Solar road panels could remove need for painted markings
The future of technology promises to utilise more green energy and fewer resources that depend on coal and electricity for their source of power. If the dreams of today's leading innovators came true, the very way that people live their everyday lives could become more eco-friendly.
Author: David Moss
The dream of one technological innovator, Scott Brusaw, arguably is one step ahead in becoming a reality thanks to the recent unveiling of the country's first public solar energy tiles in Sandpoint, Idaho. These solar tiles, which were unveiled as part of a test, were introduced with a slight delay. Instead of the full number being made available, just 30 solar panels were unveiled.
Each one of these hexagon-shaped panels measures 4.39ft2 (1.33m2) and weighs an impressive 70lb (31.8kg). They are capable of generating enough energy to power the fountain and restrooms in a public square. They also absorb enough of the sun's power to stay functional and warm in the wintertime.
Moreover, each panel has its own microprocessor, giving it an intelligence that allows it to communicate with other solar panels. The microprocessors in the panels also allow them to communicate with a central controlling station as well as vehicles to which they are paired.
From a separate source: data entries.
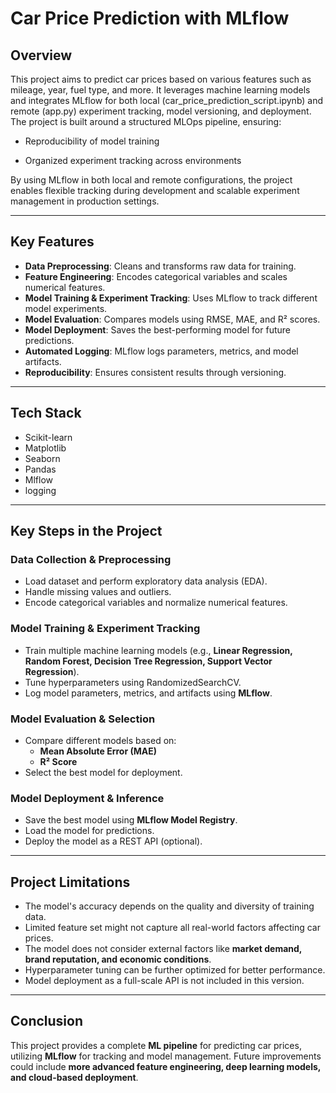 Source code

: # Car Price Prediction with MLflow

## Overview

This project aims to predict car prices based on various features such as mileage, year, fuel type, and more. It leverages machine learning models and integrates MLflow for both local (car_price_prediction_script.ipynb) and remote (app.py) experiment tracking, model versioning, and deployment. The project is built around a structured MLOps pipeline, ensuring:

- Reproducibility of model training

- Organized experiment tracking across environments

By using MLflow in both local and remote configurations, the project enables flexible tracking during development and scalable experiment management in production settings.

---

## Key Features

- **Data Preprocessing**: Cleans and transforms raw data for training.
- **Feature Engineering**: Encodes categorical variables and scales numerical features.
- **Model Training & Experiment Tracking**: Uses MLflow to track different model experiments.
- **Model Evaluation**: Compares models using RMSE, MAE, and R² scores.
- **Model Deployment**: Saves the best-performing model for future predictions.
- **Automated Logging**: MLflow logs parameters, metrics, and model artifacts.
- **Reproducibility**: Ensures consistent results through versioning.

---

## Tech Stack
- Scikit-learn
- Matplotlib
- Seaborn
- Pandas
- Mlflow
- logging

---

## Key Steps in the Project

### Data Collection & Preprocessing

- Load dataset and perform exploratory data analysis (EDA).
- Handle missing values and outliers.
- Encode categorical variables and normalize numerical features.

### Model Training & Experiment Tracking

- Train multiple machine learning models (e.g., **Linear Regression, Random Forest, Decision Tree Regression, Support Vector Regression**).
- Tune hyperparameters using RandomizedSearchCV.
- Log model parameters, metrics, and artifacts using **MLflow**.

### Model Evaluation & Selection

- Compare different models based on:
  - **Mean Absolute Error (MAE)**
  - **R² Score**
- Select the best model for deployment.

### Model Deployment & Inference

- Save the best model using **MLflow Model Registry**.
- Load the model for predictions.
- Deploy the model as a REST API (optional).

---

## Project Limitations

- The model's accuracy depends on the quality and diversity of training data.
- Limited feature set might not capture all real-world factors affecting car prices.
- The model does not consider external factors like **market demand, brand reputation, and economic conditions**.
- Hyperparameter tuning can be further optimized for better performance.
- Model deployment as a full-scale API is not included in this version.

---

## Conclusion

This project provides a complete **ML pipeline** for predicting car prices, utilizing **MLflow** for tracking and model management. Future improvements could include **more advanced feature engineering, deep learning models, and cloud-based deployment**.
If utilised in the way imagined by their inventor, these panels will have the capability of illuminating traffic lanes without the need for painted lines or caution messages. They also should be able to melt snow and ice in the winter. If outfitted with coils, these panels could even be used to power electric cars.
So who is the person behind the promise, power, and installation of these solar panels? In 2006 Scott Brusaw initiated what he dubbed as the Solar Roadways project. Three years later, the US Department of Energy gave him a $100,000 contract. In 2014, Brusaw and his wife Julie were invited to the White House to talk more about their project. So impressed was the public with the Solar Roadway project that its Indiegogo crowdfundraising effort quickly raised more than $2m.
As impressed as the public was with the idea of roadways powered by solar panels, the concept already has come to fruition in Europe, most notably in countries like the Netherlands, Germany, and France. In fact, France announced in 2014 its plans to build many solar panel roads during the next five years. Germany likewise plans to implement solar panels in its roads soon, and the Netherlands famously built the world's first solar panel path that generates enough energy to power three separate households.
Solar panel history and possible role in the future
Since he was a child, Brusaw envisioned roads being made out of solar panels. His wife Julie asked him if this vision could ever be made into a reality. At first, he dismissed the idea because he did not think that the panels could support the weight of pedestrians let alone a vehicle. However, the more he thought about it, the more he realised that his vision could come to life if the panels were first encased in a sturdy material before they were laid in the roadway. This realisation helped him launch his Solar Roadways project.
As of right now, work continues on creating a way to encase and use the solar panels in an effective and practical way. This trial and error process even includes advance loading on the test panels that will mimic 15 years' worth of truck abuse using a weighted truck tire.
As Brusaw observed: “Our plan is to replace all asphalt and concrete. If they replaced all the highways in the lower 48 states with solar panels of the same surface area then we'd get about 14 billion kilowatt hours of electricity.” In fact, that figure translates into three times the energy that the US uses each year and about equal to what the world as a whole uses on a yearly basis. The company also has other solar panel roadway projects underway in Baltimore, and at a rest area along Route 66.
Criticism of solar roadways project
Nonetheless, the project does draw its share of questions and criticism from skeptics. Brusaw points out that each handmade panel will cost $10,000 to make and last for 20 years. Despite Brusaw saying that the project would pay for itself, critics argue that it is too cost prohibitive to become a reality.
Further, critics say that it would be impossible for cities to tear up their current concrete and asphalt infrastructures and lay solar panel roads. This would be far too expensive, and the public would be too inconvenienced while the solar panels roads were created.
Similarly, critics say that these roads would create an unnecessary hazard. Despite the promise of the LED-powered solar panels generating power for nearby homes and businesses, they would lack the traction found with concrete and asphalt, raising the risk of problems with handling, and frequent traffic accidents. Their very makeup is also challenging to maintain.
Finally, the question of how to get the power from remote roadways to the grid remains partially unanswered. Furtermore, while conventional rooftop solar panels are angled toward the sun to increase their efficiency, solar road panels are placed flat on the ground, and frequently covered with road dust and continuous traffic. These factors ultimately reduce their solar output and efficiency.
The Solar Roadways project indeed offers a remarkable vision for the future. Nonetheless, many questions exist about its cost, efficiency, and the safety of driving on glass solar panels. Their application, as it seems, is best used on a smaller scale - most notably for walkways, sidewalks, and paring lots that experience lower volume traffic and have fewer safety considerations.